Photo: Great Valley Center

About Author

Harrison Stowe is a writer for NVR Inc., a prime developer of Baltimore new homes. Addressing a range of topics including investing, mortgages, and real estate, Stowe combines finance knowledge with additional experience working with Ryan Homes in the current real estate market.

6 Comments

  1. At last years Biggerpockets conference Bruce Norris showed an interesting graph in relation to mortgage rates. When mortgage rates went up, housing prices went up. Its counter intuitive. The theory was that rising interest rates created a feeding frenzy among buyers trying to purchase before rates went up again. The graph really took the whole room by surprise.

    Jason

  2. You hit the nail on the head when you said that the younger generation is scared to take out a housing loan with student debt lingering; my first home was about 30% less than the price of a 4 year education. It really has spiraled out of control and it certainly adds to what people refer to as the “housing crisis”.
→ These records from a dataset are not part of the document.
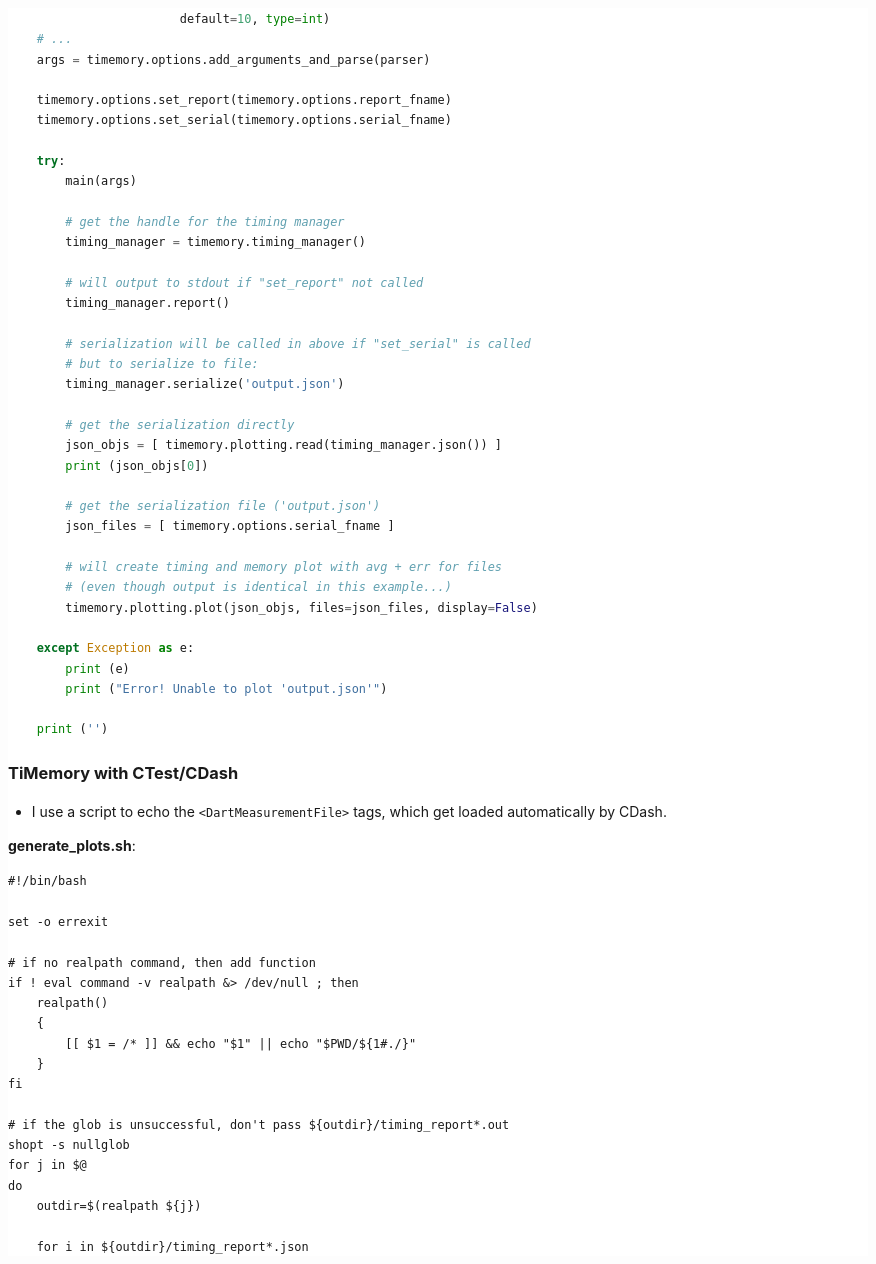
 ```python
                        default=10, type=int)
    # ...
    args = timemory.options.add_arguments_and_parse(parser)

    timemory.options.set_report(timemory.options.report_fname)
    timemory.options.set_serial(timemory.options.serial_fname)

    try:
        main(args)

        # get the handle for the timing manager
        timing_manager = timemory.timing_manager()

        # will output to stdout if "set_report" not called
        timing_manager.report()

        # serialization will be called in above if "set_serial" is called
        # but to serialize to file:
        timing_manager.serialize('output.json')

        # get the serialization directly
        json_objs = [ timemory.plotting.read(timing_manager.json()) ]
        print (json_objs[0])

        # get the serialization file ('output.json')
        json_files = [ timemory.options.serial_fname ]

        # will create timing and memory plot with avg + err for files
        # (even though output is identical in this example...)
        timemory.plotting.plot(json_objs, files=json_files, display=False)

    except Exception as e:
        print (e)
        print ("Error! Unable to plot 'output.json'")

    print ('')
```
  
### TiMemory with CTest/CDash

- I use a script to echo the `<DartMeasurementFile>` tags, which get loaded automatically by CDash.

**generate_plots.sh**:

```
#!/bin/bash

set -o errexit

# if no realpath command, then add function
if ! eval command -v realpath &> /dev/null ; then
    realpath()
    {
        [[ $1 = /* ]] && echo "$1" || echo "$PWD/${1#./}"
    }
fi

# if the glob is unsuccessful, don't pass ${outdir}/timing_report*.out
shopt -s nullglob
for j in $@
do
    outdir=$(realpath ${j})

    for i in ${outdir}/timing_report*.json
```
  3. Agreed but I am really concerned that there are still such a large number of little to no down loans being made. My agent regularly tells me of otherwise good deals being broken because the buyer simply doesn’t have another penny to put towards closing, or other costs. This concerns me since 1) how are these people financially able to adequately care for their home in the inevitable event of a necessary repair?; and 2) there is little incentive for these owners to not walk away from their homes if times get rough. I don’t believe everyone inherently deserves to own the home of their dreams. Yes, everyone should have a safe, comfortable place to live. But, one must live within one’s means. I believe this is better for the owner, the property, and the neighborhoods.

  4. I appreciate your thoughts Harrison. I am more concerned that the low interests rates are a reflection of the fed’s monetary policy of quantatative easing and printing money to keep interests rates low which in the end might really hurt us alot more than the economic crisis we just went through. If we continue to increase our debt by printing money, causing Moody’s and other rating companies to further downgrade the U.S. credit rating, China and the rest of the world might call in their line of credit on the U.S. I actually think there is a good chance this could happen even though our Fed doesn’t think so, and this would be catastrophic and no amount of printing money or keeping mortgage rates low is going to help us then.